**Work task:** From the data that follows, print exactly the lines starting at the one containing "## Install procedure" and ending at the one containing "[See instalation procedure](./src/install.md)"; include both of them and nothing more.

**Data extract:**
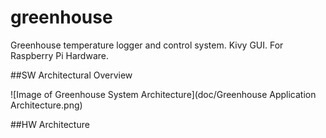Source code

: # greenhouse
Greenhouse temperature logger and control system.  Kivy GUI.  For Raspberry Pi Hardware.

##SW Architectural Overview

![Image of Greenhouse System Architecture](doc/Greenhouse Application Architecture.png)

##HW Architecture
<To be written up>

* * *

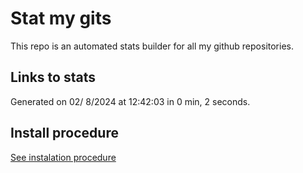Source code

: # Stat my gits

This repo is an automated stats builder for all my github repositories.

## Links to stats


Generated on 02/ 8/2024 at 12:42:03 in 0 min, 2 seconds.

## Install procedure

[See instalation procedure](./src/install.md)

**Answer box:**
## Install procedure

[See instalation procedure](./src/install.md)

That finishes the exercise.